Straws, Steps, and the Importance of Thinking Small
There is a famous Arabic proverb where a camel loaded beyond capacity collapses after a single straw too many, hence, ‘the straw that broke the camel’s back.’ The idea is a basic one: a small, seemingly inconsequential, event ends up having profound effects.
Exactly one hundred Fridays ago, I began posting on this blog. In my writing and research, I have been struck by one reoccurring theme: the simplicity and elegance of the single increment, the power of potentiality unleashed through a minute action.
“A journey of a 1000 miles must begin with the first step.” This quote is sometimes attributed to the Chinese philosopher Lao Tzu, but the concept also resonates in Daniel Coyle’s talent code, Anders Ericsson’s 10,000 hours rule, and BJ Fogg's tiny habit.
It’s the compounding effect of building on a single decision, and that crucial first step overcomes inertia for creating a new habit.
The process is understood: practice builds repetition, which in turn builds habit. Habit is really nothing more than mylenated neural code put into action. But, of course, knowing is not the same as doing.
Our lives are a complex dance of experience, interpreted through the lens of emotion, and it’s difficult in the moment to comprehend the swirl around us.

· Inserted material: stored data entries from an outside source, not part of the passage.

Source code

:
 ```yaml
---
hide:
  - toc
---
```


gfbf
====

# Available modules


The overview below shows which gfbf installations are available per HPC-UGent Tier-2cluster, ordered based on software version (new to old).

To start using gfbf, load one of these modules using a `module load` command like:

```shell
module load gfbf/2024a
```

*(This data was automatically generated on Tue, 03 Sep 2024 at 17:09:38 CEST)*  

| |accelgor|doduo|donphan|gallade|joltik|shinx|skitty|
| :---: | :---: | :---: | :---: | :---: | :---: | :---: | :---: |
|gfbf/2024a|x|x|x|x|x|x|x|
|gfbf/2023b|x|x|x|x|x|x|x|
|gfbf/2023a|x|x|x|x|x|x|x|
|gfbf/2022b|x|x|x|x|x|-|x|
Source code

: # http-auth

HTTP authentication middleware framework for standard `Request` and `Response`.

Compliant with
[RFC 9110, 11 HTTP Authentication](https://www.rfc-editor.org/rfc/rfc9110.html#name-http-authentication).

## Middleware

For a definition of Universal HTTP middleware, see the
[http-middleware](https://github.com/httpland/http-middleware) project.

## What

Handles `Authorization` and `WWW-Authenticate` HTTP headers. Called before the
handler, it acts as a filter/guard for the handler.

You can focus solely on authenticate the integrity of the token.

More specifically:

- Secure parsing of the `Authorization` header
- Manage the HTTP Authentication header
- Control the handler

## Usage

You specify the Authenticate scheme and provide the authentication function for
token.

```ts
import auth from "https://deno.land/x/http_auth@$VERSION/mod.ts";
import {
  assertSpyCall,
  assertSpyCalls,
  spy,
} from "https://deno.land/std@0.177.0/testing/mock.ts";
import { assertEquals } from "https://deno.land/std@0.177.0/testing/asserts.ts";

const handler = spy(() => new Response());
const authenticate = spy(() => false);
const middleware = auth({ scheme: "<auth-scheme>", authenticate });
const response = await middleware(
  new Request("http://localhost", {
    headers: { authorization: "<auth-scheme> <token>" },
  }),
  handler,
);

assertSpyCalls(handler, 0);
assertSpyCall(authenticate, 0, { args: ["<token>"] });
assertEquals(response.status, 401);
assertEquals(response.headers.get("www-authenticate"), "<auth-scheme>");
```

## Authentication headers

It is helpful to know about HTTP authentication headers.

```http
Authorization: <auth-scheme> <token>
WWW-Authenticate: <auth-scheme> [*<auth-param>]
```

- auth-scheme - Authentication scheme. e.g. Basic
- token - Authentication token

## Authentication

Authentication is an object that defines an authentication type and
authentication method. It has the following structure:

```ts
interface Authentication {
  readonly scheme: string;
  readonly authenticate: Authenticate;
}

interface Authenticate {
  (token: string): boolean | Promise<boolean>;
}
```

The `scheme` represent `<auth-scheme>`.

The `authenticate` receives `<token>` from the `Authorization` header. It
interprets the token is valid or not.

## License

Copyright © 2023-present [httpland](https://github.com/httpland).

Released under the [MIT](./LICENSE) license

Even when our goals and aspirations are clearly defined, actually getting there proves difficult.
It’s not the knowing; for the most part, we know what we should do or want to do. In some way, it is the very simplicity of that initial step that lures us away from it, as though somehow there has to be more to it than that.
And yet, maybe there isn’t. Water boils at 212 degrees Fahrenheit. At 211 degrees, all you have is really hot water. Raise the temperature one degree and steam is generated, and steam has the power to run a city’s electrical grid.
Someone had to lay that first stone at the pyramid of Giza, Itzak Perlman had to run his bow across a violin string for the first time, Michael Jordan had to shoot his first layup, and Mark Twain had to write the first word in Huckleberry Finn.
As the process plays out, tiny steps build into something much greater than merely the sum of incremental parts. Nothing illustrates this better than a bird’s nest. Bits of debris, twigs and straw, when woven together, create an amazingly resilient and viable structure that has served our feathered friends for millions of years.
The straw that broke the camel’s back is a parable of warning (I suspect that’s how the camel understands it), but it can also be reframed as the awesome power contained in a single straw.
The last hundred weeks have been an interesting and rewarding journey. Thank you for taking a step down that road with me.
My sincere appreciation to my editor extraordinaire, Jessica. (Editor’s note: aw, thanks!)